Running is the largest U.S. athletic footwear category by retail sales, according to SportsOneSource. For the first time, sales of fashion-focused casual shoes are driving sales instead of the more sophisticated running shoes that long propelled the category, according to the firm.

Traditional athletic footwear companies are shuffling their assortments to cater to the casual crowd. Nike already has a best seller in its Roshe sneaker, which isn't designed for running. Technical brand Brooks Running, a subsidiary of Berkshire Hathaway, last year introduced a line of retro-styled shoes from the 1970s.

Skechers, meanwhile, has been boosting its credibility as an athletic brand. The company launched a performance line for serious athletes in 2011. And when Meb Keflezighi last year became the first American to win the Boston Marathon since 1985, he did it in Skechers shoes.

Skechers made headlines in 2012 when it paid $40 million to the Federal Trade Commission to settle false-advertising claims about their Shape Ups shoes, which were touted to be butt-toning. The company disputed any fault at the time.
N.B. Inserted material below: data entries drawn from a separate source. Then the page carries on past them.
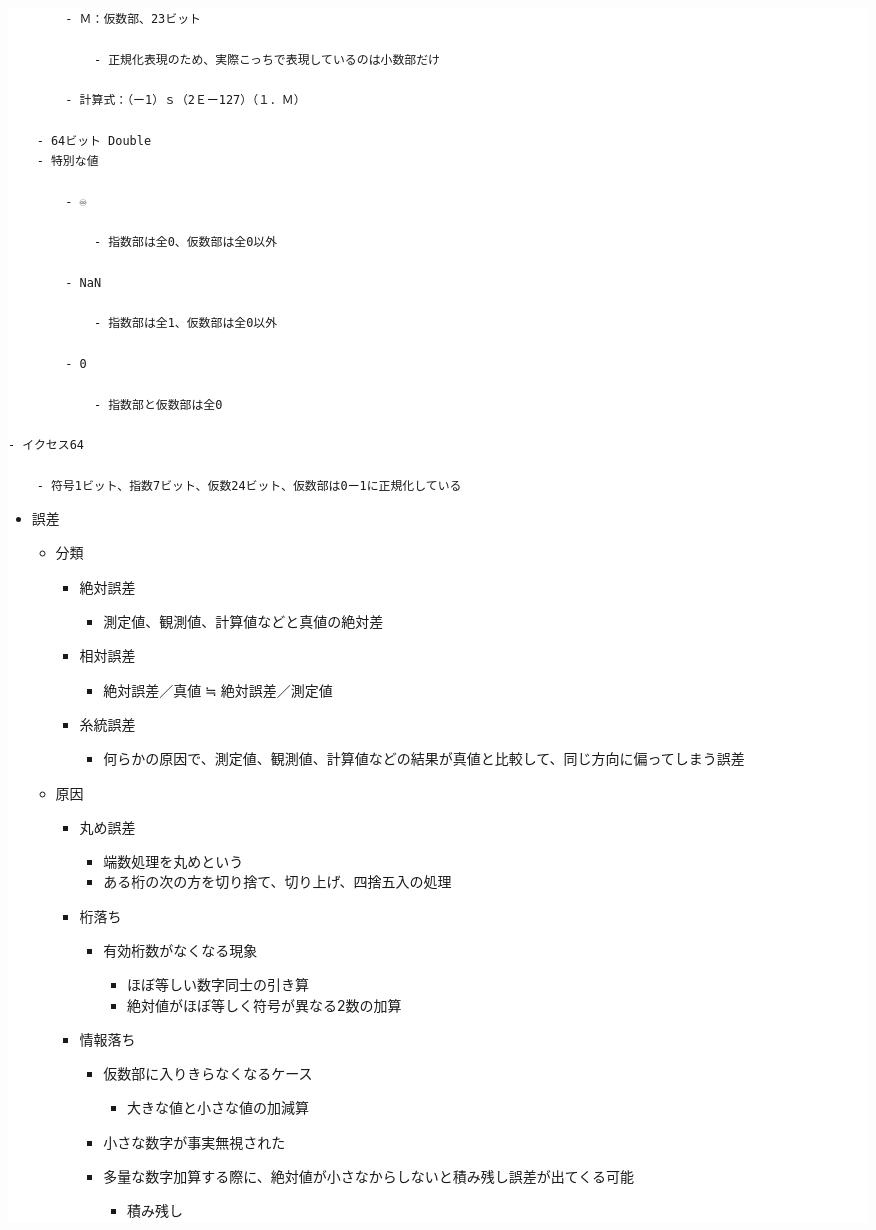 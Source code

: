 			- Ｍ：仮数部、23ビット

				- 正規化表現のため、実際こっちで表現しているのは小数部だけ

			- 計算式：（ー1）ｓ（2Ｅー127）（１．Ｍ）

		- 64ビット Double
		- 特別な値

			- ♾

				- 指数部は全0、仮数部は全0以外

			- NaN

				- 指数部は全1、仮数部は全0以外

			- 0

				- 指数部と仮数部は全0

	- イクセス64

		- 符号1ビット、指数7ビット、仮数24ビット、仮数部は0ー1に正規化している

- 誤差

	- 分類

		- 絶対誤差

			- 測定値、観測値、計算値などと真値の絶対差

		- 相対誤差

			- 絶対誤差／真値    ≒   絶対誤差／測定値

		- 糸統誤差

			- 何らかの原因で、測定値、観測値、計算値などの結果が真値と比較して、同じ方向に偏ってしまう誤差

	- 原因

		- 丸め誤差

			- 端数処理を丸めという
			- ある桁の次の方を切り捨て、切り上げ、四捨五入の処理

		- 桁落ち

			- 有効桁数がなくなる現象

				- ほぼ等しい数字同士の引き算
				- 絶対値がほぼ等しく符号が異なる2数の加算

		- 情報落ち

			- 仮数部に入りきらなくなるケース

				- 大きな値と小さな値の加減算

			- 小さな数字が事実無視された
			- 多量な数字加算する際に、絶対値が小さなからしないと積み残し誤差が出てくる可能

				- 積み残し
The growth of Skechers's footwear business marks another challenge for Germany-based Adidas. The world's second-largest sportswear brand by revenue has slipped in various U.S. rankings. Last year, Adidas fell behind Under Armour Inc. in combined U.S. footwear and apparel retail sales, according to data from Sterne Agee CRT and SportScanInfo.

Over the past year, the company has shuffled its American management and redoubled its efforts to improve its business here. Adidas reported a 7% increase in North American sales for the quarter ended March 31.

Mr. Powell of NPD Group said that it appears Adidas has already bottomed out in the U.S., and it's seeing some success with its ZX Flux and Boost lines of footwear.

"My expectations are that the Adidas trends improve going into the year, " he said. "Their retail numbers have improved. They're still not good, but they're better than they were."